GitTorrent: a synthesis of past efforts
GitTorrent concept: torrent the pack files
The idea of applying the straight BitTorrent protocol to the pack files was the starting point for GitTorrent. However, this turns out not to be useful, as the pack files are not determinisitic. It is only under a very strict set of precarious circumstances that any two nodes computing a pack for a git set of git objects will produce the same binary content. Fluke, if you will.
Therefore, it seemed to add little to the idea of using unmodified BitTorrent, perhaps distributing a pack file or a git bundle; for instance, no peer could participate in the swarm - even with a complete clone of the repository - without downloading the exact pack file that the repository was serving.

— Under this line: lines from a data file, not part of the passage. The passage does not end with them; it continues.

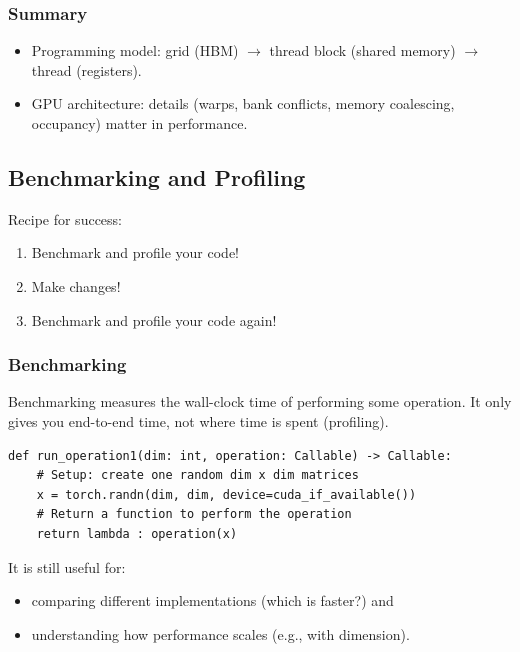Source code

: \documentclass[12pt,twoside]{article}
\begin{document}
\subsubsection*{Summary}

\begin{itemize}
    \item Programming model: grid (HBM) \(\to\) thread block (shared memory) \(\to\) thread (registers).
    \item GPU architecture: details (warps, bank conflicts, memory coalescing, occupancy) matter in performance.
\end{itemize}

\subsection*{Benchmarking and Profiling}

Recipe for success:

\begin{enumerate}
    \item Benchmark and profile your code!
    \item Make changes!
    \item Benchmark and profile your code again!
\end{enumerate}

\subsubsection*{Benchmarking}

Benchmarking measures the wall-clock time of performing some operation. It only gives you end-to-end time, not where time is spent (profiling). 

\begin{verbatim}
def run_operation1(dim: int, operation: Callable) -> Callable:
    # Setup: create one random dim x dim matrices
    x = torch.randn(dim, dim, device=cuda_if_available())
    # Return a function to perform the operation
    return lambda : operation(x)
\end{verbatim}

It is still useful for:

\begin{itemize}
    \item comparing different implementations (which is faster?) and
    \item understanding how performance scales (e.g., with dimension).
\end{itemize}
\end{document}
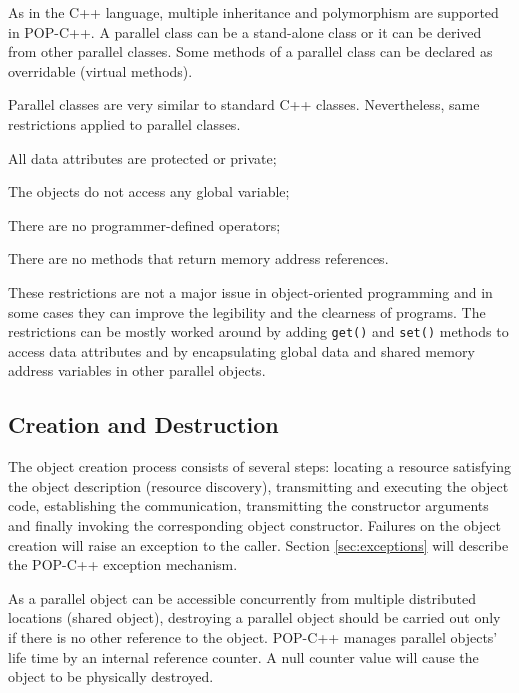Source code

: As in the C++ language, multiple inheritance and polymorphism are supported
in POP-C++. A parallel class can be a stand-alone class or it can be
derived from other parallel classes. Some methods of a
parallel class can be declared as overridable (virtual methods).

Parallel classes are very similar to standard C++ classes. Nevertheless,
same restrictions applied to parallel classes. 

\begin{petitem}

\item All data attributes are protected or private;

\item The objects do not access any global variable;

\item There are no programmer-defined operators;

\item There are no methods that return memory address references.

\end{petitem}

These restrictions are not a major issue in object-oriented programming
and in some cases they can improve the legibility and the clearness of
programs. The restrictions can be mostly worked around by adding
\texttt{get()} and \texttt{set()} methods to access data attributes and
by encapsulating global data and shared memory address variables in
other parallel objects.


\subsection{Creation and Destruction}

The object creation process consists of several steps: locating a
resource satisfying the object description (resource discovery),
transmitting and executing the object code, establishing the
communication, transmitting the constructor arguments and finally
invoking the corresponding object constructor. Failures on the object
creation will raise an exception to the caller. Section
\ref{sec:exceptions} will describe the POP-C++ exception mechanism.

As a parallel object can be accessible concurrently from multiple
distributed locations (shared object), destroying a parallel object
should be carried out only if there is no other reference to the object. 
POP-C++ manages parallel objects' life time by an internal reference
counter. A null counter value will cause the object to be physically
destroyed.

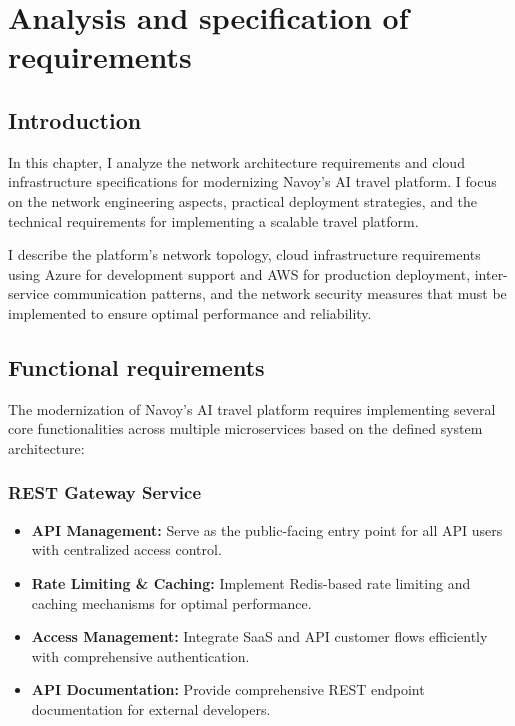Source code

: \chapter{Analysis and specification of requirements}
\minitoc
\newpage

\setcounter{secnumdepth}{0} %
\section{Introduction}
In this chapter, I analyze the network architecture requirements and cloud infrastructure specifications for modernizing Navoy's AI travel platform. I focus on the network engineering aspects, practical deployment strategies, and the technical requirements for implementing a scalable travel platform.

I describe the platform's network topology, cloud infrastructure requirements using Azure for development support and AWS for production deployment, inter-service communication patterns, and the network security measures that must be implemented to ensure optimal performance and reliability.

\setcounter{secnumdepth}{2} %
\section{Functional requirements}
The modernization of Navoy's AI travel platform requires implementing several core functionalities across multiple microservices based on the defined system architecture:

\subsection{REST Gateway Service}
\begin{itemize}
    \item \textbf{API Management:} Serve as the public-facing entry point for all API users with centralized access control.
    \item \textbf{Rate Limiting \& Caching:} Implement Redis-based rate limiting and caching mechanisms for optimal performance.
    \item \textbf{Access Management:} Integrate SaaS and API customer flows efficiently with comprehensive authentication.
    \item \textbf{API Documentation:} Provide comprehensive REST endpoint documentation for external developers.
\end{itemize}

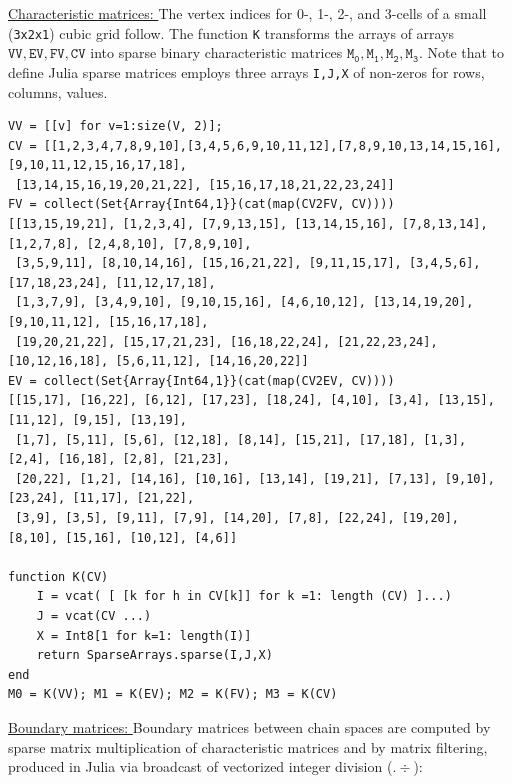 \documentclass{article}
\begin{document}
\vspace{10pt}
\noindent\underline{
Characteristic matrices:
}\vspace{0.2em}\newline 
The vertex indices for 0-, 1-, 2-, and 3-cells of a small (\texttt{3x2x1}) cubic grid follow.
The function \texttt{K} transforms the arrays of arrays $\mathtt{VV, EV, FV, CV}$ into sparse binary characteristic matrices
$\mathtt{M_0, M_1, M_2, M_3}$. Note that to define Julia sparse matrices employs three arrays \texttt{I,J,X} of non-zeros for rows, columns, values.

\begin{Verbatim}[fontsize=\footnotesize]
VV = [[v] for v=1:size(V, 2)];
CV = [[1,2,3,4,7,8,9,10],[3,4,5,6,9,10,11,12],[7,8,9,10,13,14,15,16],[9,10,11,12,15,16,17,18],  
 [13,14,15,16,19,20,21,22], [15,16,17,18,21,22,23,24]]
FV = collect(Set{Array{Int64,1}}(cat(map(CV2FV, CV))))
[[13,15,19,21], [1,2,3,4], [7,9,13,15], [13,14,15,16], [7,8,13,14], [1,2,7,8], [2,4,8,10], [7,8,9,10], 
 [3,5,9,11], [8,10,14,16], [15,16,21,22], [9,11,15,17], [3,4,5,6], [17,18,23,24], [11,12,17,18], 
 [1,3,7,9], [3,4,9,10], [9,10,15,16], [4,6,10,12], [13,14,19,20], [9,10,11,12], [15,16,17,18], 
 [19,20,21,22], [15,17,21,23], [16,18,22,24], [21,22,23,24], [10,12,16,18], [5,6,11,12], [14,16,20,22]]
EV = collect(Set{Array{Int64,1}}(cat(map(CV2EV, CV))))
[[15,17], [16,22], [6,12], [17,23], [18,24], [4,10], [3,4], [13,15], [11,12], [9,15], [13,19],
 [1,7], [5,11], [5,6], [12,18], [8,14], [15,21], [17,18], [1,3], [2,4], [16,18], [2,8], [21,23],
 [20,22], [1,2], [14,16], [10,16], [13,14], [19,21], [7,13], [9,10], [23,24], [11,17], [21,22],
 [3,9], [3,5], [9,11], [7,9], [14,20], [7,8], [22,24], [19,20], [8,10], [15,16], [10,12], [4,6]]

function K(CV)
    I = vcat( [ [k for h in CV[k]] for k =1: length (CV) ]...)
    J = vcat(CV ...)
    X = Int8[1 for k=1: length(I)]
    return SparseArrays.sparse(I,J,X)
end
M0 = K(VV); M1 = K(EV); M2 = K(FV); M3 = K(CV)
\end{Verbatim}

\noindent\underline{
Boundary matrices:
}\vspace{0.2em}\newline 
Boundary matrices between chain spaces are computed by sparse matrix multiplication of characteristic matrices
and by matrix filtering, produced in Julia via broadcast of vectorized integer division ($.\div$):
\end{document}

So, over the period of several months, Jonas and I revised the RFC principally to expressed it in terms of stable object manifests, with the goal that nodes could participate with . You can get a flavour for the exchance by glancing at the RFC source history.
The resultant RFC invents terms such as "Commit Reel", defined by a sorting algorithm for objects, similar to the order returned by:
git rev-list --date-order --objects
The above ordering is for all intents and purposes stable, with only a very minor edge case where no strict order exists.
GitTorrent Summer of Code project
There is prototype code from a 2008 Google Summer of Code project. While this project was not considered successful, some key concepts can be demonstrated with it and so I will make that the starting point of the next post in this series, and use it to illustrate the design of the protocol.
One of the practical discoveries was that the code base could not quickly generate the object indexes required for efficiently answering GitTorrent messages.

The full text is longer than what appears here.